SOURCE RECORDS START

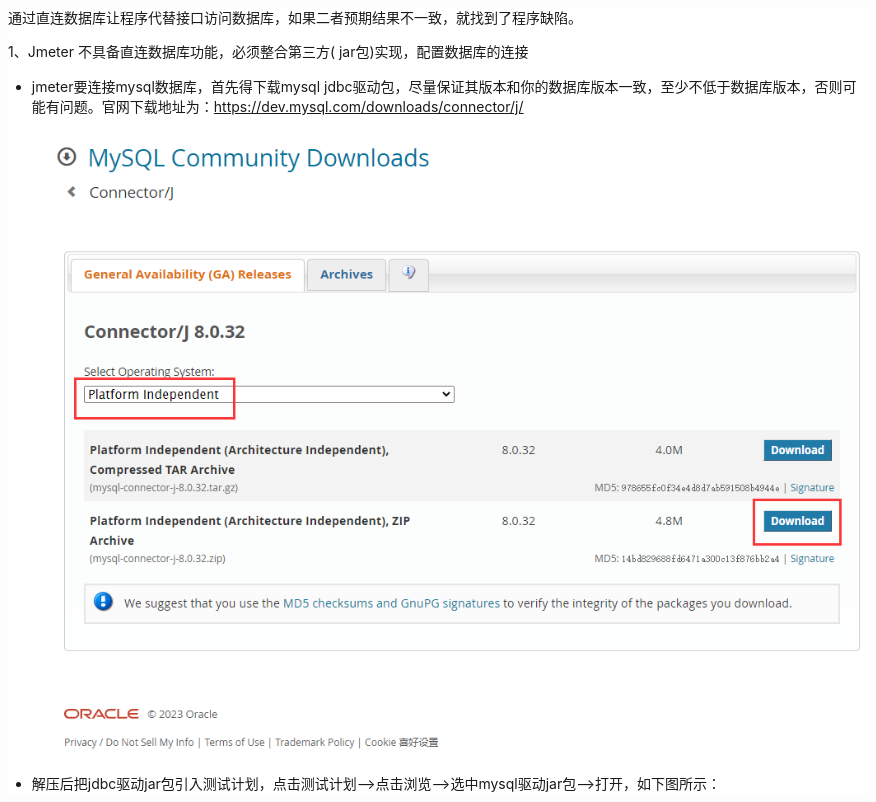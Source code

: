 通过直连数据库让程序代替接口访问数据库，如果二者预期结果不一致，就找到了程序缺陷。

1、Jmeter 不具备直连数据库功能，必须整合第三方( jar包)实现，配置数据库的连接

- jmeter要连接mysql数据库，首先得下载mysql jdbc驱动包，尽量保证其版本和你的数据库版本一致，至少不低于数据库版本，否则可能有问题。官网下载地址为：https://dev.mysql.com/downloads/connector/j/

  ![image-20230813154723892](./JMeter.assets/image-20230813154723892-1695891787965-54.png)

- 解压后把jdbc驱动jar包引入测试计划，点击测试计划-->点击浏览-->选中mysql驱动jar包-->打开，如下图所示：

SOURCE RECORDS END

• _DIRECTIONS FOR THIS TASK_
Reproduce each line above exactly, but not a single picture.

• _RESPONSE BELOW_
Source code

: 通过直连数据库让程序代替接口访问数据库，如果二者预期结果不一致，就找到了程序缺陷。

1、Jmeter 不具备直连数据库功能，必须整合第三方( jar包)实现，配置数据库的连接

- jmeter要连接mysql数据库，首先得下载mysql jdbc驱动包，尽量保证其版本和你的数据库版本一致，至少不低于数据库版本，否则可能有问题。官网下载地址为：https://dev.mysql.com/downloads/connector/j/

  ![image-20230813154723892](./JMeter.assets/image-20230813154723892-1695891787965-54.png)

- 解压后把jdbc驱动jar包引入测试计划，点击测试计划-->点击浏览-->选中mysql驱动jar包-->打开，如下图所示：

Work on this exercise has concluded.